# What the task asks:
Check each line of the entries below for the word "mContext", and copy out the ones that have it.

[Source texts of formatted documents]
=-=-=

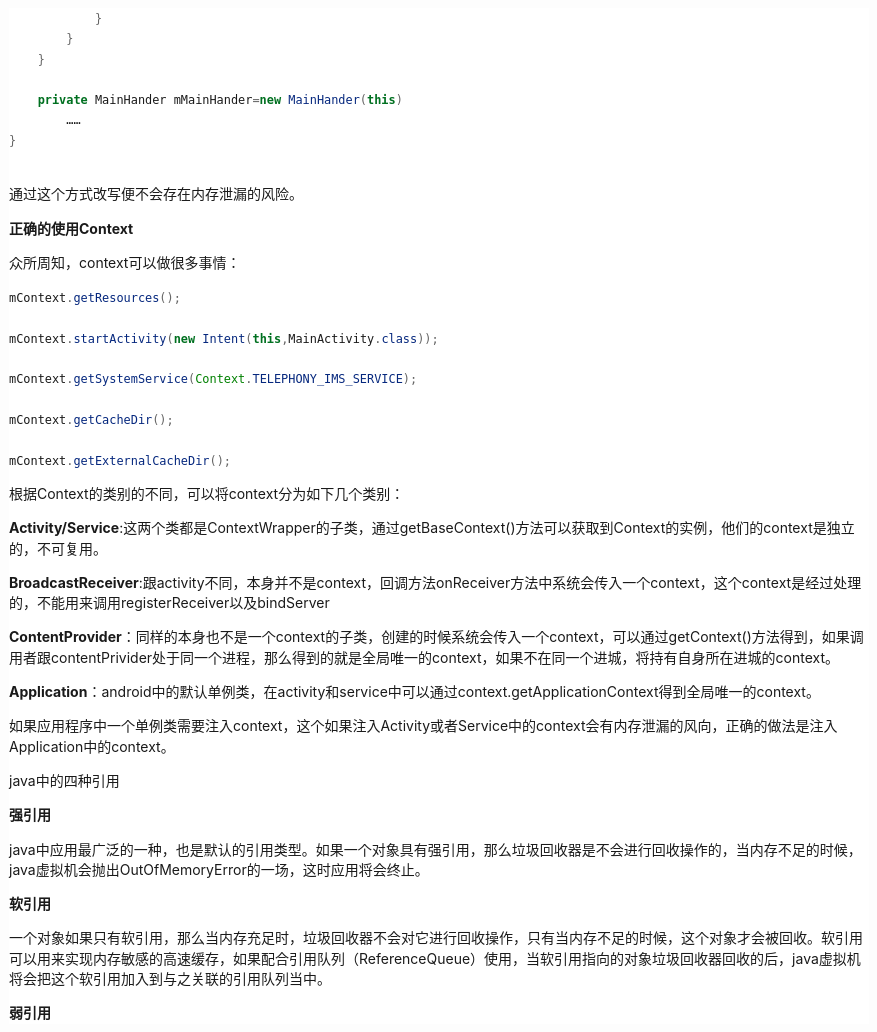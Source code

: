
 ```java
            }
        }
    }

    private MainHander mMainHander=new MainHander(this)
        ……
}
                                                  
```

通过这个方式改写便不会存在内存泄漏的风险。



**正确的使用Context**

众所周知，context可以做很多事情：

```java
mContext.getResources();

mContext.startActivity(new Intent(this,MainActivity.class));

mContext.getSystemService(Context.TELEPHONY_IMS_SERVICE);

mContext.getCacheDir();

mContext.getExternalCacheDir();
```

根据Context的类别的不同，可以将context分为如下几个类别：

**Activity/Service**:这两个类都是ContextWrapper的子类，通过getBaseContext()方法可以获取到Context的实例，他们的context是独立的，不可复用。

**BroadcastReceiver**:跟activity不同，本身并不是context，回调方法onReceiver方法中系统会传入一个context，这个context是经过处理的，不能用来调用registerReceiver以及bindServer

**ContentProvider**：同样的本身也不是一个context的子类，创建的时候系统会传入一个context，可以通过getContext()方法得到，如果调用者跟contentPrivider处于同一个进程，那么得到的就是全局唯一的context，如果不在同一个进城，将持有自身所在进城的context。

**Application**：android中的默认单例类，在activity和service中可以通过context.getApplicationContext得到全局唯一的context。



如果应用程序中一个单例类需要注入context，这个如果注入Activity或者Service中的context会有内存泄漏的风向，正确的做法是注入Application中的context。

java中的四种引用

**强引用**

java中应用最广泛的一种，也是默认的引用类型。如果一个对象具有强引用，那么垃圾回收器是不会进行回收操作的，当内存不足的时候，java虚拟机会抛出OutOfMemoryError的一场，这时应用将会终止。

**软引用**

一个对象如果只有软引用，那么当内存充足时，垃圾回收器不会对它进行回收操作，只有当内存不足的时候，这个对象才会被回收。软引用可以用来实现内存敏感的高速缓存，如果配合引用队列（ReferenceQueue）使用，当软引用指向的对象垃圾回收器回收的后，java虚拟机将会把这个软引用加入到与之关联的引用队列当中。

**弱引用**
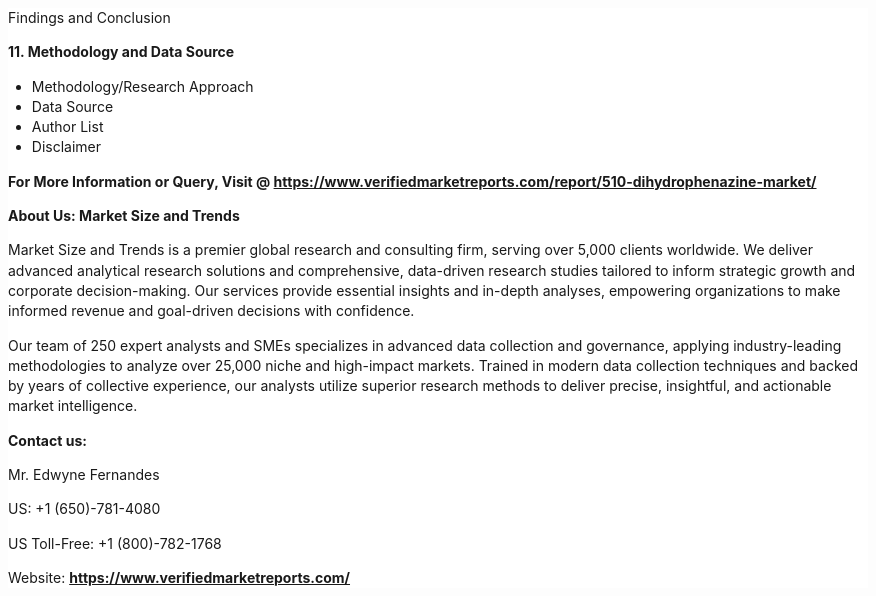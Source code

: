 Findings and Conclusion</strong></p><p><strong>11. Methodology and Data Source</strong></p><ul><li>Methodology/Research Approach</li><li>Data Source</li><li>Author List</li><li>Disclaimer</li></ul></p><p><strong>For More Information or Query, Visit @ <a href="https://www.verifiedmarketreports.com/report/510-dihydrophenazine-market/">https://www.verifiedmarketreports.com/report/510-dihydrophenazine-market/</a></strong></p><p><strong>About Us: Market Size and Trends</strong></p><p>Market Size and Trends is a premier global research and consulting firm, serving over 5,000 clients worldwide. We deliver advanced analytical research solutions and comprehensive, data-driven research studies tailored to inform strategic growth and corporate decision-making. Our services provide essential insights and in-depth analyses, empowering organizations to make informed revenue and goal-driven decisions with confidence.</p><p>Our team of 250 expert analysts and SMEs specializes in advanced data collection and governance, applying industry-leading methodologies to analyze over 25,000 niche and high-impact markets. Trained in modern data collection techniques and backed by years of collective experience, our analysts utilize superior research methods to deliver precise, insightful, and actionable market intelligence.</p><p><strong>Contact us:</strong></p><p>Mr. Edwyne Fernandes</p><p>US: +1 (650)-781-4080</p><p>US Toll-Free: +1 (800)-782-1768</p><p>Website: <strong><a href="https://www.verifiedmarketreports.com/">https://www.verifiedmarketreports.com/</a></strong></p>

=-=-=

# Answer:
mContext.getResources();
mContext.startActivity(new Intent(this,MainActivity.class));
mContext.getSystemService(Context.TELEPHONY_IMS_SERVICE);
mContext.getCacheDir();
mContext.getExternalCacheDir();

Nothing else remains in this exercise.